» **Directions**
Pictures are to be omitted; everything else in the data must be transcribed exactly.
***
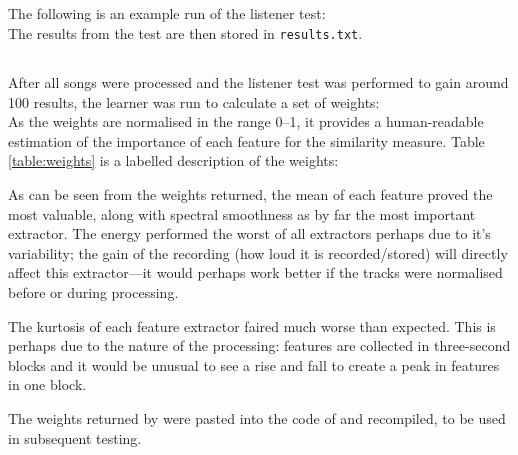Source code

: \subsection{}
The following is an example run of the listener test:\\

The results from the test are then stored in \texttt{results.txt}.
\subsection{}
\label{text:testing:functional:learner}
After all songs were processed and the listener test was performed to gain around 100 results, the learner was run to calculate a set of weights:\\

As the weights are normalised in the range 0--1, it provides a human-readable estimation of the importance of each feature for the similarity measure. Table \ref{table:weights} is a labelled description of the weights:


As can be seen from the weights returned, the mean of each feature proved the most valuable, along with spectral smoothness as by far the most important extractor. The energy performed the worst of all extractors perhaps due to it's variability; the gain of the recording (how loud it is recorded/stored) will directly affect this extractor---it would perhaps work better if the tracks were normalised before or during processing.

The kurtosis of each feature extractor faired much worse than expected. This is perhaps due to the nature of the processing: features are collected in three-second blocks and it would be unusual to see a rise and fall to create a peak in features in one block.

The weights returned by  were pasted into the code of  and recompiled, to be used in subsequent testing.
\pagebreak
\subsection{}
***
» **Exercise answer**
Source code

: \subsection{}
The following is an example run of the listener test:\\

The results from the test are then stored in \texttt{results.txt}.
\subsection{}
\label{text:testing:functional:learner}
After all songs were processed and the listener test was performed to gain around 100 results, the learner was run to calculate a set of weights:\\

As the weights are normalised in the range 0--1, it provides a human-readable estimation of the importance of each feature for the similarity measure. Table \ref{table:weights} is a labelled description of the weights:


As can be seen from the weights returned, the mean of each feature proved the most valuable, along with spectral smoothness as by far the most important extractor. The energy performed the worst of all extractors perhaps due to it's variability; the gain of the recording (how loud it is recorded/stored) will directly affect this extractor---it would perhaps work better if the tracks were normalised before or during processing.

The kurtosis of each feature extractor faired much worse than expected. This is perhaps due to the nature of the processing: features are collected in three-second blocks and it would be unusual to see a rise and fall to create a peak in features in one block.

The weights returned by  were pasted into the code of  and recompiled, to be used in subsequent testing.
\pagebreak
\subsection{}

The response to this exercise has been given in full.